Sample GPU Batch Job and Run Instructions
Sample GPU Batch Job
To Run Sample GPU Batch Job
Notes
Back to HPC1 Documentation
Sample GPU Batch Job gpu.pbs
#!/bin/sh
#PBS -l nodes=1:ppn=16:nvidia
#PBS -o output$PBS_JOBID.log
#PBS -N GPU_test_job
#PBS -M johndoe@bnl.gov
#PBS -j oe
# Print time and date and hostname
date
hostname
# $PBS_O_WORKDIR is the directory from which you submitted the
job
cd $PBS_O_WORKDIR
module load cuda
echo ./$program ${args}
time ./${program} ${args}
To Run This Sample GPU Batch Job
cp /software/samples/gpu-batch/* ~johndoe/gpu-batch-testModify the email address in gpu.pbs to be your own
module load cuda
make map-cuda-small
qsub -v program=map-cuda-small,args=1024 gpu.pbs
The batch job above will be submitted to the default batch queue, named batch . To submit it to e.g.
queue gpudev instead:
qsub -q gpudev -v program=map-cuda-small,args=1024 gpu.pbs
Your batch output file should appear in the directory from which you
submitted the job, and have a filename like:
output3065.hpc1.csc.bnl.local.log
The first few lines of this output file should be like:
Fri Mar 14 13:38:59 EDT 2014
node08
./map-cuda-small 1024
size = 1024
0.000000 -> 0.000000
1.000000 -> 1.000000
The last few lines of this output file should be like:
1023.000000 -> 1046529.000000
copy data to device 25 micros
compute
278 micros
copy data to host 19 micros
real 0m0.401s
user 0m0.016s
sys 0m0.377s
Notes
As you can see in map-cuda-small.cu, this particular cuda program has
an input argument (we used 1024 above).
If it had not, the batch submission command would have been:
qsub -v program=map-cuda-small gpu.pbs
The data is copied from the host (node08 in the example above) to the
device (GPU), then the kernel (function that runs
on the GPU) runs many threads on the GPU, and finally the data is copied from
the device back to the host.
The host (node08) has two Intel Xeon processors having 8 cores apiece
thus 16 cores total. Thus the batch
job requests one host node and 16 cores, as well as use of the GPU for
that node. It could alternately have requested
this with:
#PBS -l nodes=1:ppn=16:gpus=1
node01 through node08 each have a GPU. The GPU boards don't have a
bus to communicate, MPI must
be used for them to communicate. map-cuda-small.cu
above does not use MPI, thus runs on only one GPU.
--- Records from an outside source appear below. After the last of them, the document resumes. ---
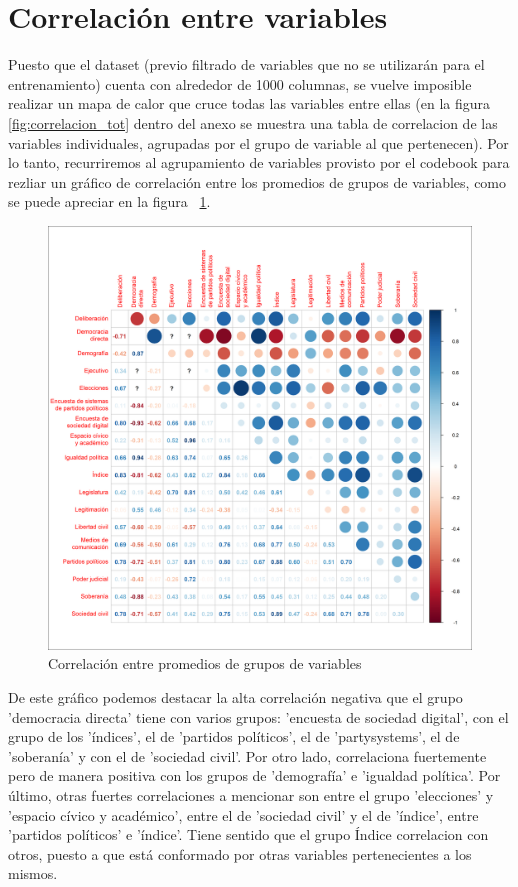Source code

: \documentclass{article}
\begin{document}
\section{Correlación entre variables}

Puesto que el dataset (previo filtrado de variables que no se utilizarán para
el entrenamiento) cuenta con alrededor de 1000 columnas, se vuelve imposible
realizar un mapa de calor que cruce todas las variables entre ellas (en la figura 
\ref{fig:correlacion_tot} dentro del anexo se muestra una tabla de correlacion de las 
variables individuales, agrupadas por el grupo de variable al que pertenecen). Por lo 
tanto, recurriremos al agrupamiento de variables provisto por el codebook para rezliar un
gráfico de correlación entre los promedios de grupos de variables, como se puede 
apreciar en la figura ~\ref{fig:correlacion_gp}.
\begin{figure}[H]
  \centering  
  \includegraphics[width=1\textwidth]{5_correlacion_grupos.png}
  \caption{Correlación entre promedios de grupos de variables\label{fig:correlacion_gp}}
\end{figure}

De este gráfico podemos destacar la alta correlación negativa que el grupo
'democracia directa' tiene con varios grupos: 'encuesta de sociedad digital', con el 
grupo de los 'índices', el de 'partidos políticos', el de 'partysystems', el de 
'soberanía' y con el de 'sociedad civil'. Por otro lado, correlaciona fuertemente 
pero de manera positiva con los grupos de 'demografía' e 'igualdad política'. Por último, 
otras fuertes correlaciones a mencionar son entre el grupo 'elecciones' y 'espacio cívico 
y académico', entre el de 'sociedad civil' y el de 'índice', entre 'partidos políticos' e
'índice'. Tiene sentido que el grupo Índice correlacion con otros, puesto a que está
conformado por otras variables pertenecientes a los mismos.
\end{document}
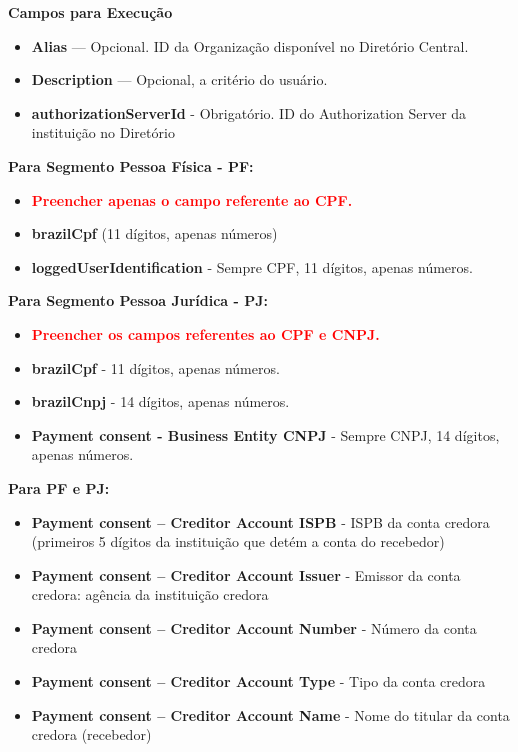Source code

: \textbf{Campos para Execução}

\begin{itemize}
    \item \textbf{Alias} — Opcional. ID da Organização disponível no Diretório Central.
    \item \textbf{Description} — Opcional, a critério do usuário.
    \item \textbf{\textcolor{red!80}{authorizationServerId}} - Obrigatório. ID do Authorization Server da instituição no Diretório
\end{itemize}

\textbf{Para Segmento Pessoa Física - PF:}

\begin{itemize}
    \item \textbf{\textcolor{red}{Preencher apenas o campo referente ao CPF.}}
    \item \textbf{\textcolor{red!80}{brazilCpf}} (11 dígitos, apenas números)
    \item \textbf{\textcolor{red!80}{loggedUserIdentification}} - Sempre CPF, 11 dígitos, apenas números.
\end{itemize}

\textbf{Para Segmento Pessoa Jurídica - PJ:}
\begin{itemize}
    \item \textbf{\textcolor{red}{Preencher os campos referentes ao CPF e CNPJ.}}
    \item \textbf{\textcolor{red!80}{brazilCpf}} - 11 dígitos, apenas números.
    \item \textbf{\textcolor{red!80}{brazilCnpj}} - 14 dígitos, apenas números.
    \item \textbf{\textcolor{red!80}{Payment consent - Business Entity CNPJ}} - Sempre CNPJ, 14 dígitos, apenas números.
\end{itemize}

\textbf{Para PF e PJ:}
\begin{itemize}
    \item \textbf{\textcolor{red!80}{Payment consent – Creditor Account ISPB}} - ISPB da conta credora (primeiros 5 dígitos da instituição que detém a conta do recebedor)
    \item \textbf{\textcolor{red!80}{Payment consent – Creditor Account Issuer}} - Emissor da conta credora: agência da instituição credora
    \item \textbf{\textcolor{red!80}{Payment consent – Creditor Account Number}} - Número da conta credora
    \item \textbf{\textcolor{red!80}{Payment consent – Creditor Account Type}} - Tipo da conta credora
    \item \textbf{\textcolor{red!80}{Payment consent – Creditor Account Name}} - Nome do titular da conta credora (recebedor)
\end{itemize}

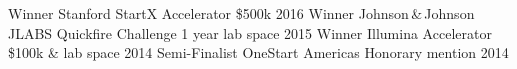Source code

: \begin{cvhonors}
  \cvhonor
    {Winner}
    {Stanford StartX Accelerator}
    {\$500k}
    {2016}
  \cvhonor
    {Winner}
    {Johnson\,\&\,Johnson JLABS Quickfire Challenge}
    {1 year lab space}
    {2015}
  \cvhonor
    {Winner}
    {Illumina Accelerator}
    {\$100k \& lab space}
    {2014}
  \cvhonor
    {Semi-Finalist}
    {OneStart Americas}
    {Honorary mention}
    {2014}
\end{cvhonors}
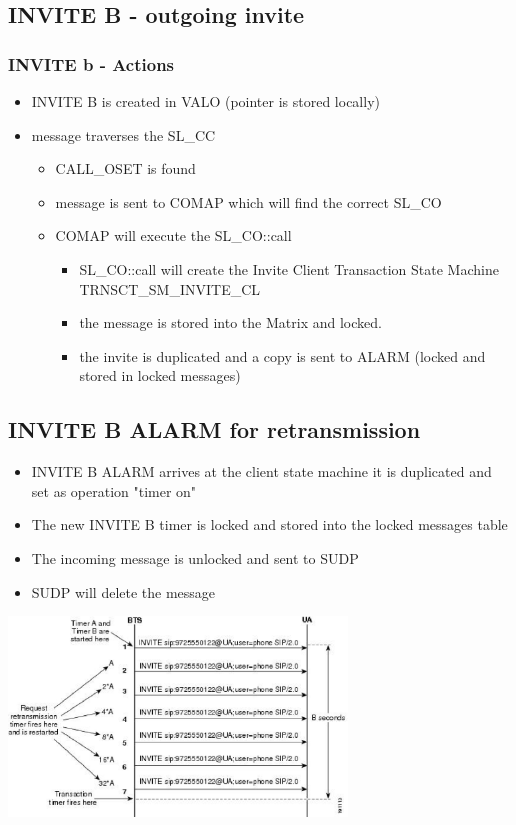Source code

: \documentclass[a4paper]{article}
\begin{document}
\subsection{INVITE B - outgoing invite}
\subsubsection{INVITE b - Actions}

\begin {itemize}
\item INVITE B is created in VALO (pointer is stored locally)
\item message traverses the SL\_CC
\begin {itemize}
\item CALL\_OSET is found
\item message is sent to COMAP which will find the correct SL\_CO
\item COMAP will execute the SL\_CO::call
\begin {itemize}
\item SL\_CO::call will create the Invite Client Transaction State Machine TRNSCT\_SM\_INVITE\_CL
\item the message is stored into the Matrix and locked.
\item the invite is duplicated and a copy is sent to ALARM (locked and stored in locked messages)
\end{itemize}
\end{itemize}
\end{itemize}

\subsection{INVITE B ALARM for retransmission}

\begin {itemize}
\item INVITE B ALARM arrives at the client state machine it is duplicated and set as operation "timer on"
\item The new INVITE B timer is locked and stored into the locked messages table
\item The incoming message is unlocked and sent to SUDP
\item SUDP will delete the message
\end{itemize}

\includegraphics[width=90mm]{timerAlogic.eps}
\end{document}
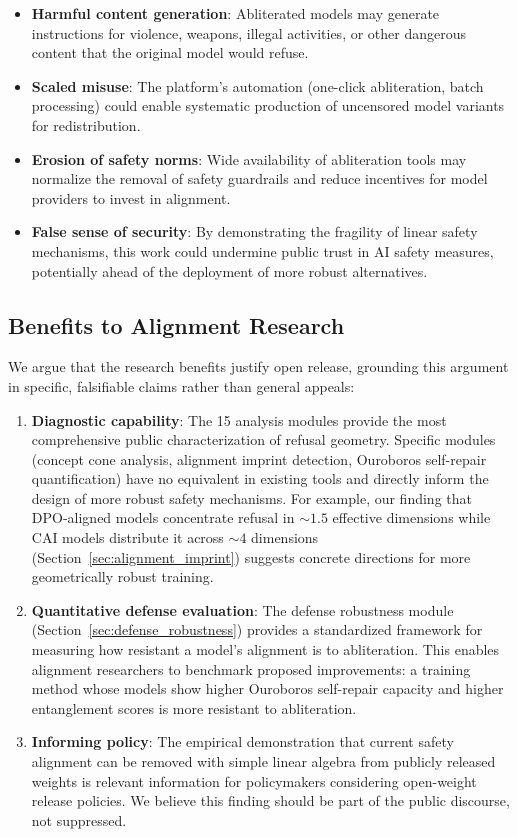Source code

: \documentclass[11pt]{article}
\begin{document}
\begin{itemize}[leftmargin=*]
    \item \textbf{Harmful content generation}: Abliterated models may generate instructions for violence, weapons, illegal activities, or other dangerous content that the original model would refuse.
    \item \textbf{Scaled misuse}: The platform's automation (one-click abliteration, batch processing) could enable systematic production of uncensored model variants for redistribution.
    \item \textbf{Erosion of safety norms}: Wide availability of abliteration tools may normalize the removal of safety guardrails and reduce incentives for model providers to invest in alignment.
    \item \textbf{False sense of security}: By demonstrating the fragility of linear safety mechanisms, this work could undermine public trust in AI safety measures, potentially ahead of the deployment of more robust alternatives.
\end{itemize}

\subsection{Benefits to Alignment Research}

We argue that the research benefits justify open release, grounding this argument in specific, falsifiable claims rather than general appeals:

\begin{enumerate}[leftmargin=*]
    \item \textbf{Diagnostic capability}: The 15 analysis modules provide the most comprehensive public characterization of refusal geometry. Specific modules (concept cone analysis, alignment imprint detection, Ouroboros self-repair quantification) have no equivalent in existing tools and directly inform the design of more robust safety mechanisms. For example, our finding that DPO-aligned models concentrate refusal in ${\sim}1.5$ effective dimensions while CAI models distribute it across ${\sim}4$ dimensions (Section~\ref{sec:alignment_imprint}) suggests concrete directions for more geometrically robust training.

    \item \textbf{Quantitative defense evaluation}: The defense robustness module (Section~\ref{sec:defense_robustness}) provides a standardized framework for measuring how resistant a model's alignment is to abliteration. This enables alignment researchers to benchmark proposed improvements: a training method whose models show higher Ouroboros self-repair capacity and higher entanglement scores is more resistant to abliteration.

    \item \textbf{Informing policy}: The empirical demonstration that current safety alignment can be removed with simple linear algebra from publicly released weights is relevant information for policymakers considering open-weight release policies. We believe this finding should be part of the public discourse, not suppressed.
\end{enumerate}
\end{document}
If our CUDA program had written output files that we wanted to write
to a separate subdirectory for each run,
then the batch script would have used ${PBS_O_WORKDIR} a little
differently, creating a subdirectory of the
directory from which we submitted the run, and having the subdirectory
name be the PBS jobid of the run:
WORK=${PBS_O_WORKDIR}/${PBS_JOBID}
[ -d ${WORK} ] || mkdir -p ${PBS_O_WORKDIR}/${PBS_JOBID}
cp ${PBS_O_WORKDIR}/$program ${WORK}
cd ${WORK}